### What needs to be done
Scan the entries for "uuml". Every line that holds it is to be copied.

*** Entries supplied Section Begins ***

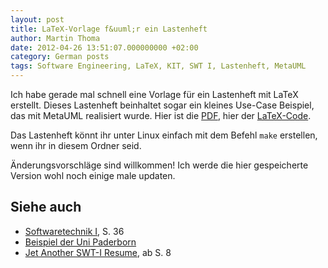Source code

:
 ```yaml
---
layout: post
title: LaTeX-Vorlage f&uuml;r ein Lastenheft
author: Martin Thoma
date: 2012-04-26 13:51:07.000000000 +02:00
category: German posts
tags: Software Engineering, LaTeX, KIT, SWT I, Lastenheft, MetaUML
---
```

Ich habe gerade mal schnell eine Vorlage f&uuml;r ein Lastenheft mit LaTeX erstellt. Dieses Lastenheft beinhaltet sogar ein kleines Use-Case Beispiel, das mit MetaUML realisiert wurde. Hier ist die <a href='../images/2012/04/Lastenheft.pdf'>PDF</a>, hier der <a href='../images/2012/04/Lastenheft.zip'>LaTeX-Code</a>. 

Das Lastenheft könnt ihr unter Linux einfach mit dem Befehl `make` erstellen, wenn ihr in diesem Ordner seid.



&Auml;nderungsvorschl&auml;ge sind willkommen! Ich werde die hier gespeicherte Version wohl noch einige male updaten.


<h2>Siehe auch</h2>
<ul>
  <li><a href="http://www.st.cs.uni-saarland.de/edu/se1/skript/notes.pdf">Softwaretechnik I</a>, S. 36</li>
  <li><a href="http://www2.cs.uni-paderborn.de/cs/ag-schaefer/Lehre/Lehrveranstaltungen/Praktika/Softwaretechnikpraktikum/SS06/Dokumentvorlagen/Lastenheft-Template.pdf">Beispiel der Uni Paderborn</a></li>
  <li><a href="http://next-internet.com/hauptstudium/texte/swt_summary.pdf">Jet Another SWT-I Resume</a>, ab S. 8</li>
</ul>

*** Entries supplied Section Ends ***

### Your solution
title: LaTeX-Vorlage f&uuml;r ein Lastenheft
Ich habe gerade mal schnell eine Vorlage f&uuml;r ein Lastenheft mit LaTeX erstellt. Dieses Lastenheft beinhaltet sogar ein kleines Use-Case Beispiel, das mit MetaUML realisiert wurde. Hier ist die <a href='../images/2012/04/Lastenheft.pdf'>PDF</a>, hier der <a href='../images/2012/04/Lastenheft.zip'>LaTeX-Code</a>. 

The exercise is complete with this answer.